Automated RECIST 1.1 Classification in HCC-TACE Patients Using Deep Learning and 26-Connectivity
摘要
Hepatocellular carcinoma (HCC) is a leading cause of cancer-related mortality, with Transarterial Chemoembolization (TACE) commonly used as a treatment for intermediate-stage patients. Accurate treatment response assessment is critical for guiding clinical decisions, where RECIST 1.1 provides standardized criteria based on changes in tumor diameters. However, manual diameter measurement is time-intensive and prone to inter-observer variability. We propose an automated pipeline for tumor segmentation, diameter extraction, and RECIST 1.1 classification using pre- and post-TACE CT scans from the HCC-TACE-SEG dataset. Nine deep learning-based segmentation models were trained from scratch to delineate tumors. Longest diameters were extracted from the axial plane using a 26-way connectivity algorithm to ensure coherent tumor representation.
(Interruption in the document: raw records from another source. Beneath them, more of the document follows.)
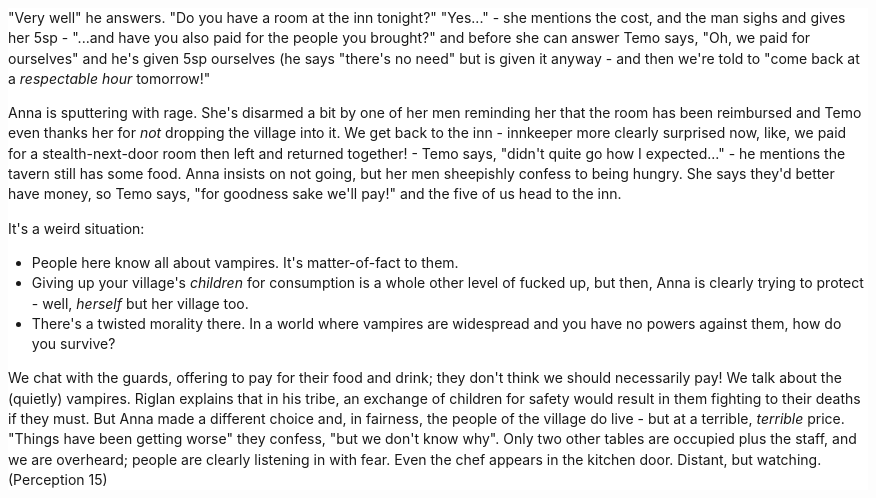 "Very well" he answers. "Do you have a room at the inn tonight?" "Yes..." - she mentions the cost, and the man sighs and gives her 5sp - "...and have you also paid for the people you brought?" and before she can answer Temo says, "Oh, we paid for ourselves" and he's given 5sp ourselves (he says "there's no need" but is given it anyway - and then we're told to "come back at a *respectable hour* tomorrow!"

Anna is sputtering with rage. She's disarmed a bit by one of her men reminding her that the room has been reimbursed and Temo even thanks her for *not* dropping the village into it. We get back to the inn - innkeeper more clearly surprised now, like, we paid for a stealth-next-door room then left and returned together! - Temo says, "didn't quite go how I expected..." - he mentions the tavern still has some food. Anna insists on not going, but her men sheepishly confess to being hungry. She says they'd better have money, so Temo says, "for goodness sake we'll pay!" and the five of us head to the inn.

It's a weird situation:

* People here know all about vampires. It's matter-of-fact to them.
* Giving up your village's *children* for consumption is a whole other level of fucked up, but then, Anna is clearly trying to protect - well, *herself* but her village too.
* There's a twisted morality there. In a world where vampires are widespread and you have no powers against them, how do you survive?

We chat with the guards, offering to pay for their food and drink; they don't think we should necessarily pay! We talk about the (quietly) vampires. Riglan explains that in his tribe, an exchange of children for safety would result in them fighting to their deaths if they must. But Anna made a different choice and, in fairness, the people of the village do live - but at a terrible, *terrible* price. "Things have been getting worse" they confess, "but we don't know why". Only two other tables are occupied plus the staff, and we are overheard; people are clearly listening in with fear. Even the chef appears in the kitchen door. Distant, but watching. (Perception 15)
Based on these measurements, automated RECIST classifications, Complete Response (CR), Partial Response (PR), Stable Disease (SD), and Progressive Disease (PD), were derived. Experimental results demonstrated robust segmentation performance across models. Bland-Altman analysis confirmed high agreement between automated and expert diameter measurements for both pre- and post-treatment scans, while automated RECIST classifications achieved substantial agreement with expert labels, as quantified by Cohen’s Kappa coefficient. This study demonstrates the feasibility of an objective, fully automated system for tumor response evaluation in HCC. By standardizing RECIST 1.1 assessment, the proposed framework reduces subjectivity, minimizes inter-observer variability, and supports more consistent clinical decision-making in TACE-based treatment.